What to produce: Copy out every line from the records that includes "development".

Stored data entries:
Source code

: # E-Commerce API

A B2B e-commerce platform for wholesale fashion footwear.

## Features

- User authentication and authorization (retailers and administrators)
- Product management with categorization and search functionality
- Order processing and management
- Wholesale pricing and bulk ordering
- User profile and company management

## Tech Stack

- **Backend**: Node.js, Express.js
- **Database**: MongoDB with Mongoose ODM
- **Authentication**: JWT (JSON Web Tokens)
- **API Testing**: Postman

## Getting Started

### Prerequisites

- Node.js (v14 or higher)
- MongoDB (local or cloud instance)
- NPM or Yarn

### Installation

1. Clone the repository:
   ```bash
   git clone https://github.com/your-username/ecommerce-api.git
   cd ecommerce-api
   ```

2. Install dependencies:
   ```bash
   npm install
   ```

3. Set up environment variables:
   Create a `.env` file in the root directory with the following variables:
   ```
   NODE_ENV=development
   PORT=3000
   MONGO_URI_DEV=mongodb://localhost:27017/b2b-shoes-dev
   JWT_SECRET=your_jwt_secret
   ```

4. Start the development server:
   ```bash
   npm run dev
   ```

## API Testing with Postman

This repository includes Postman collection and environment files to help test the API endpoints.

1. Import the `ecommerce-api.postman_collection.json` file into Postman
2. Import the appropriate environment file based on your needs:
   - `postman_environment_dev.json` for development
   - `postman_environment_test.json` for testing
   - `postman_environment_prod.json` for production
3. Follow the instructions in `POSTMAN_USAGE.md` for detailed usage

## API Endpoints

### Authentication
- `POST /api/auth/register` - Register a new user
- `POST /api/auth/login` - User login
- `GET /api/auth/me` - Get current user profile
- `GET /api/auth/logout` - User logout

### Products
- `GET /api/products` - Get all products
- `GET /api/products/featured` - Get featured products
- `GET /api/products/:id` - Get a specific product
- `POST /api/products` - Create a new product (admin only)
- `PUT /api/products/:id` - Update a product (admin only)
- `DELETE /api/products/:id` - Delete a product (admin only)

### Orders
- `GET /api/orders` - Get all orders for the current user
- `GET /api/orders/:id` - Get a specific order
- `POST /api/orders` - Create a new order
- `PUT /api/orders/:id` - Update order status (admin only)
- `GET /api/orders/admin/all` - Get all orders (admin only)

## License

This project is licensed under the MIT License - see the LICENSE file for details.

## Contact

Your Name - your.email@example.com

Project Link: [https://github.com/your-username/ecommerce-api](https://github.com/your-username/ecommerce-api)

Response:
   NODE_ENV=development
4. Start the development server:
   - `postman_environment_dev.json` for development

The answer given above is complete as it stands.